Moreover, the myopic focus on identity diverts precious attention and resources on campus away from addressing serious socio-economic issues, which transcend divisions and capture the hearts and minds of Americans. It’s easier to hoist a banner declaring “Racism lives here too” or self-righteously debate cultural issues than address glaring socio-economic inequality. For example, why do 66% of Stanford students come from the top quintile of income despite our purported commitment to diversity? How will the working class fare in an automated future that Stanford is helping to build? Stanford students might decry white or male privilege, but the true origin of privilege in America is money, and all of the contacts, opportunities, and nepotism it pays for.
One notable exception to the trend of campus liberalism has been the rise of Stanford Coalition for Planning an Equitable 2035. The student group advocates for affordable housing for university employees in alliance with the labor union on campus. It is a testament to the group’s faithfulness to the left and engagement with campus workers that they have become “the most powerful activist group on campus,” as Stanford Politics rightly argued. At a liberal university, there should be more student groups aiding this admirable, but lone, effort.

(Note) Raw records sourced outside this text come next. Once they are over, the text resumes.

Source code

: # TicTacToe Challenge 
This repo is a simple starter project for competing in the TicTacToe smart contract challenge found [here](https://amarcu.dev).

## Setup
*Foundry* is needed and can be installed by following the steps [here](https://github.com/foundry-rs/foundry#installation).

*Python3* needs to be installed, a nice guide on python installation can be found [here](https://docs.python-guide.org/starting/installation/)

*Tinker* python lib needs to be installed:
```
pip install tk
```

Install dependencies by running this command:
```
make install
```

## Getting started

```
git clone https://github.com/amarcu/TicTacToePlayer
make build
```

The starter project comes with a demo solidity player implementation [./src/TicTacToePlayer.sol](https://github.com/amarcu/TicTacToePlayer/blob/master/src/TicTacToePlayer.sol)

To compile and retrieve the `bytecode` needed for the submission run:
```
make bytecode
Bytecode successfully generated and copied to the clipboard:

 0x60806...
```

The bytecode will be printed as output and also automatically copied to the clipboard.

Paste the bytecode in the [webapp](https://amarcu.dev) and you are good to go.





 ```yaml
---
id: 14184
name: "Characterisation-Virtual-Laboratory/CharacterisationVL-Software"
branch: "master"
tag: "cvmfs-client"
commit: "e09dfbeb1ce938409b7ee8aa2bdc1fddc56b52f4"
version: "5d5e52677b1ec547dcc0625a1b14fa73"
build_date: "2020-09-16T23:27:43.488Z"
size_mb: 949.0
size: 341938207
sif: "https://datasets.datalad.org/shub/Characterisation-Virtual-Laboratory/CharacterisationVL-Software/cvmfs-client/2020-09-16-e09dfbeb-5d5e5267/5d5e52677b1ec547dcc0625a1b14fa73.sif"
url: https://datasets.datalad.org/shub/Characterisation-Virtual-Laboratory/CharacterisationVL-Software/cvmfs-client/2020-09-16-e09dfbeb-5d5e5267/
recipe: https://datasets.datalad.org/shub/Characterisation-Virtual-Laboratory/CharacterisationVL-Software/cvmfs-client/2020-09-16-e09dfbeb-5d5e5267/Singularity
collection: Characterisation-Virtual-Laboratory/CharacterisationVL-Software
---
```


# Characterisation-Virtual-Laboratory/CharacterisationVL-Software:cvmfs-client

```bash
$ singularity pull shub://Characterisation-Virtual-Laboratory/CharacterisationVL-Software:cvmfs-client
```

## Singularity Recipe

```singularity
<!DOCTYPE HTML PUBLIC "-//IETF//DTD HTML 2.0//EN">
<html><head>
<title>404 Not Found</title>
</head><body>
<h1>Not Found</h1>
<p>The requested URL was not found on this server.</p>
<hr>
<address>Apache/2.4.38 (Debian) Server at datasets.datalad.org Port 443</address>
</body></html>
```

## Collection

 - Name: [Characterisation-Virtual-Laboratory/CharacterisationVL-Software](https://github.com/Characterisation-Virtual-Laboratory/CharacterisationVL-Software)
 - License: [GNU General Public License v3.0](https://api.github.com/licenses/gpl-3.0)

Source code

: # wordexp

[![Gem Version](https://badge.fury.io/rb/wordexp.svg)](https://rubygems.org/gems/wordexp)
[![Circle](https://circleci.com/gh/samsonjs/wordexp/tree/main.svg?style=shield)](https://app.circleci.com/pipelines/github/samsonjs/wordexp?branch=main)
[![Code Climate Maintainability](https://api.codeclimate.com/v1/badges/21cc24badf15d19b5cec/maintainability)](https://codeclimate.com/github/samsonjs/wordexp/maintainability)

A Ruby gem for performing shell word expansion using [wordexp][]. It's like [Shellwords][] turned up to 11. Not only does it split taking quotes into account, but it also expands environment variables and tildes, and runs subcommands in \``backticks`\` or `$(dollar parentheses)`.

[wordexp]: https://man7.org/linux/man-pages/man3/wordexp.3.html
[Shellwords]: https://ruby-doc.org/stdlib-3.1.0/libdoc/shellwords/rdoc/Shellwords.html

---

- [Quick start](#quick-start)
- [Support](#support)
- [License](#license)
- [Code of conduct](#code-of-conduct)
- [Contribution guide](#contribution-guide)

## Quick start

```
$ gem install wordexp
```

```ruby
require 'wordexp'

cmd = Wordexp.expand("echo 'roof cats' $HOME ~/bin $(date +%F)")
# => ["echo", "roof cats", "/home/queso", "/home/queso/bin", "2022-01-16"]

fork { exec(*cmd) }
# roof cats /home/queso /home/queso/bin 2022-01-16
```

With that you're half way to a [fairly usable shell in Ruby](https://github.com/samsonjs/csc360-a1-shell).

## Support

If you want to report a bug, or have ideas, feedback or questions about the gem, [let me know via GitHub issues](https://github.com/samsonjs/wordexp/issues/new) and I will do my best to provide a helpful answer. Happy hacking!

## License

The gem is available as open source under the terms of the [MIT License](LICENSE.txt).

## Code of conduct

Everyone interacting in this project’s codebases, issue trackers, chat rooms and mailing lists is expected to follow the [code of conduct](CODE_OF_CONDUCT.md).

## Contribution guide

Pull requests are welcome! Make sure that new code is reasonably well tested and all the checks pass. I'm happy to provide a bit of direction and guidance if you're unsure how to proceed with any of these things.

Stanford’s liberals – with their intersectional grievances and disempowering rhetoric – are a mockery of the left. They wage a tribalistic war, demanding special recognition for ever-smaller minority groups, and distort the left’s original message of democratic solidarity. If they want to champion minorities, address issues of national consequences, and help win elections, they need to overhaul their strategies immediately.
For some inspiration, they might follow the lead of the 2020 Democratic candidates, whose energizing economic platforms already suggest a return to the party’s left-wing roots. The most inspiring contenders are emphasizing social welfare policies like universal medical care and guaranteed college education in a determined effort to avoid Hillary Clinton’s mistake and win back the left. When Democrats advance identity politics over a clear and compelling economic policy, they allow right-wing populists to step to the fore. It’s about time Stanford’s liberals learnt this lesson.